Dose titration up to four capsules in a 1–1–2 posology also allows for the increased accumulation of plasma metabolites and was needed to reach the steady state following several administrations. In terms of plasma accumulation, similar results have been provided by other doxylamine/pyridoxine-containing formulations [18, 45]. This fact supports the need for continued treatment, rather than on-demand intake of this drug, to maximize efficacy.

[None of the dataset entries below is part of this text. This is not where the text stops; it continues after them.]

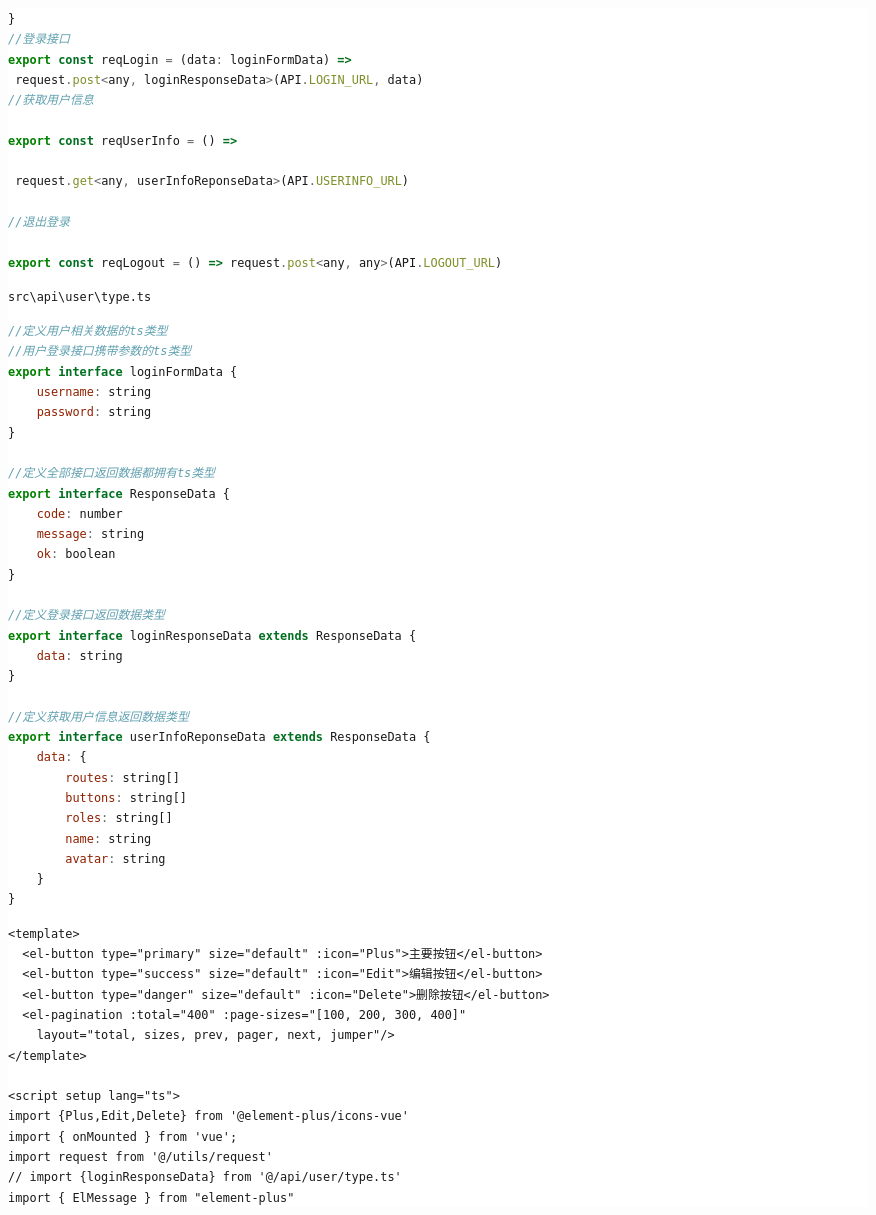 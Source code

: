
 ```js
}
//登录接口
export const reqLogin = (data: loginFormData) =>
 request.post<any, loginResponseData>(API.LOGIN_URL, data)
//获取用户信息

export const reqUserInfo = () =>

 request.get<any, userInfoReponseData>(API.USERINFO_URL)

//退出登录

export const reqLogout = () => request.post<any, any>(API.LOGOUT_URL)
```

`src\api\user\type.ts`

```js
//定义用户相关数据的ts类型
//用户登录接口携带参数的ts类型
export interface loginFormData {
    username: string
    password: string
}

//定义全部接口返回数据都拥有ts类型
export interface ResponseData {
    code: number
    message: string
    ok: boolean
}

//定义登录接口返回数据类型
export interface loginResponseData extends ResponseData {
    data: string
}

//定义获取用户信息返回数据类型
export interface userInfoReponseData extends ResponseData {
    data: {
        routes: string[]
        buttons: string[]
        roles: string[]
        name: string
        avatar: string
    }
}
```



```vue
<template>
  <el-button type="primary" size="default" :icon="Plus">主要按钮</el-button>
  <el-button type="success" size="default" :icon="Edit">编辑按钮</el-button>
  <el-button type="danger" size="default" :icon="Delete">删除按钮</el-button>
  <el-pagination :total="400" :page-sizes="[100, 200, 300, 400]"
    layout="total, sizes, prev, pager, next, jumper"/>
</template>

<script setup lang="ts">
import {Plus,Edit,Delete} from '@element-plus/icons-vue'
import { onMounted } from 'vue';
import request from '@/utils/request'
// import {loginResponseData} from '@/api/user/type.ts'
import { ElMessage } from "element-plus"
```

In this regard, women with NVP that scaled up their treatment with doxylamine/pyridoxine to an average of four daily units (40/40 mg) significantly reduced their symptomatology compared with their status with lower doses [46]. Maximizing efficacy is very important for the management of NVP, as symptom reduction has been shown to be a determinant for adherence to doxylamine/pyridoxine treatment [47]. Altogether, a complete posology (1–1–2) [27] might better ensure the 24-hour control of NVP symptoms, thus maximizing efficacy and adherence to the treatment.

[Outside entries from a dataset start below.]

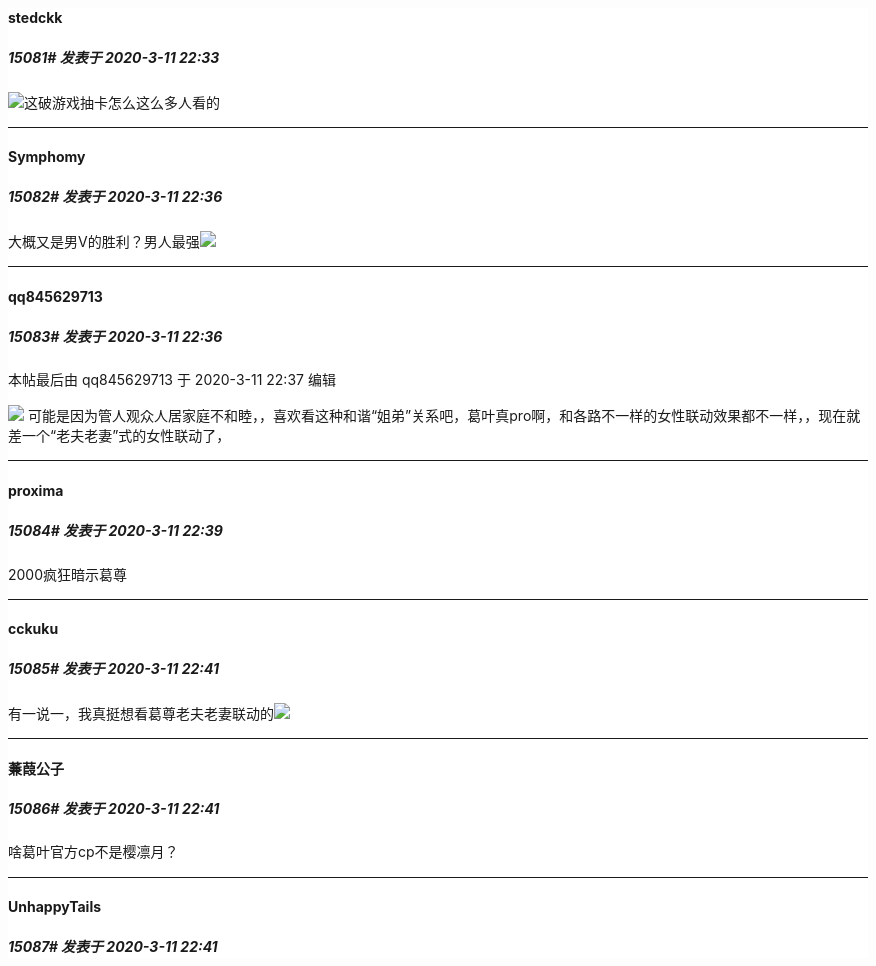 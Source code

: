 ####  stedckk  
##### 15081#       发表于 2020-3-11 22:33


<img src="https://static.saraba1st.com/image/smiley/face2017/125.png" referrerpolicy="no-referrer">这破游戏抽卡怎么这么多人看的


-----

####  Symphomy  
##### 15082#       发表于 2020-3-11 22:36


大概又是男V的胜利？男人最强<img src="https://static.saraba1st.com/image/smiley/face2017/001.png" referrerpolicy="no-referrer">


-----

####  qq845629713  
##### 15083#       发表于 2020-3-11 22:36


 本帖最后由 qq845629713 于 2020-3-11 22:37 编辑 

<img src="https://static.saraba1st.com/image/smiley/face2017/067.png" referrerpolicy="no-referrer"> 可能是因为管人观众人居家庭不和睦，，喜欢看这种和谐“姐弟”关系吧，葛叶真pro啊，和各路不一样的女性联动效果都不一样，，现在就差一个“老夫老妻”式的女性联动了，


-----

####  proxima  
##### 15084#       发表于 2020-3-11 22:39


2000疯狂暗示葛尊


-----

####  cckuku  
##### 15085#       发表于 2020-3-11 22:41


有一说一，我真挺想看葛尊老夫老妻联动的<img src="https://static.saraba1st.com/image/smiley/face2017/034.png" referrerpolicy="no-referrer">


-----

####  蒹葭公子  
##### 15086#       发表于 2020-3-11 22:41


啥葛叶官方cp不是樱凛月？


-----

####  UnhappyTails  
##### 15087#       发表于 2020-3-11 22:41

Of note, no treatment-adverse events were reported in this clinical study. This further reinforces the excellent safety profile documented for this fixed-dose combination of doxylamine/pyridoxine (10/10 mg) in numerous clinical studies [15, 21, 22] and extensive clinical experience gained over decades. The overall safety of Cariban® is confirmed by its global use for decades. In the period 2013–2022, with over 7.7 million packs provided to women with NVP, a 0.003% rate of adverse reactions per Cariban® pack has been found (data on file, individual case safety reports, Corporate Pharmacovigilance Department, Italfarmaco Research Group). Altogether, this vast safety information should also serve as support for healthcare professionals and patients who are still reluctant to prescribe or receive this pharmacological treatment [8, 13].

5 Conclusions

The present study describes for the first time the drug bioavailability of Cariban® modified-release capsules, a fixed-dose combination of doxylamine/pyridoxine indicated for the management of NVP, with particular focus on early stages of drug release and absorption. Our results show that Cariban® behaves as a prolonged-release formulation, with an early, gradual, and progressive release of both drugs starting from the very beginning following oral administration until reaching complete dissolution. This sustained release tightly correlates with a rapid absorption of actives and prompt presence of metabolites in the plasma of women following oral administration, with overall high drug bioavailability. The administration of four Cariban® 10/10 mg hard capsules in a 1–1–2 posology is expected to provide the most increased and sustained plasma concentration, with reduced fluctuations of the actives. This unique early, constant, and long-lasting kinetics further supports this modified-release, hard-capsule, pellet-based Cariban® formulation, successfully used for more than 50 years to relieve nausea and vomiting of pregnant women in the clinical practice. Uncovering plasma profiles of different administration schedules may help physicians to better understand the dynamics of this drug and to improve prescriptions in real-life clinical settings, according to patients’ symptoms.